• [Exercise inputs]:
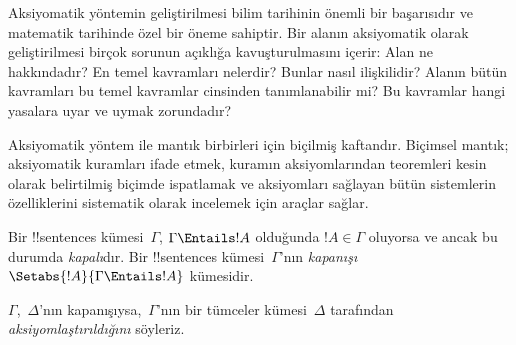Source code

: \documentclass[../../../include/open-logic-section]{subfiles}
\begin{document}

\begin{explain}
Aksiyomatik yöntemin geliştirilmesi bilim tarihinin önemli bir
başarısıdır ve matematik tarihinde özel bir öneme sahiptir. Bir alanın
aksiyomatik olarak geliştirilmesi birçok sorunun açıklığa
kavuşturulmasını içerir: Alan ne hakkındadır? En temel kavramları
nelerdir? Bunlar nasıl ilişkilidir? Alanın bütün kavramları bu temel
kavramlar cinsinden tanımlanabilir mi? Bu kavramlar hangi yasalara uyar
ve uymak zorundadır?

Aksiyomatik yöntem ile mantık birbirleri için biçilmiş kaftandır.
Biçimsel mantık; aksiyomatik kuramları ifade etmek, kuramın
aksiyomlarından teoremleri kesin olarak belirtilmiş biçimde ispatlamak
ve aksiyomları sağlayan bütün sistemlerin özelliklerini sistematik
olarak incelemek için araçlar sağlar.
\end{explain}

\begin{defn}
Bir !!{sentence}s kümesi~$\Gamma$, $\Gamma\Entails !A$ olduğunda
$!A\in\Gamma$ oluyorsa ve ancak bu durumda \emph{kapalı}dır. Bir
!!{sentence}s kümesi~$\Gamma$'nın \emph{kapanışı}
$\Setabs{!A}{\Gamma\Entails !A}$ kümesidir.

$\Gamma$,~$\Delta$'nın kapanışıysa,~$\Gamma$'nın bir tümceler
kümesi~$\Delta$ tarafından \emph{aksiyomlaştırıldığını} söyleriz.
\end{defn}
\end{document}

• [Exercise objective]: If a line in the material above contains the word "Delta", copy it.

• [Solution to the exercise]:
$\Gamma$,~$\Delta$'nın kapanışıysa,~$\Gamma$'nın bir tümceler
kümesi~$\Delta$ tarafından \emph{aksiyomlaştırıldığını} söyleriz.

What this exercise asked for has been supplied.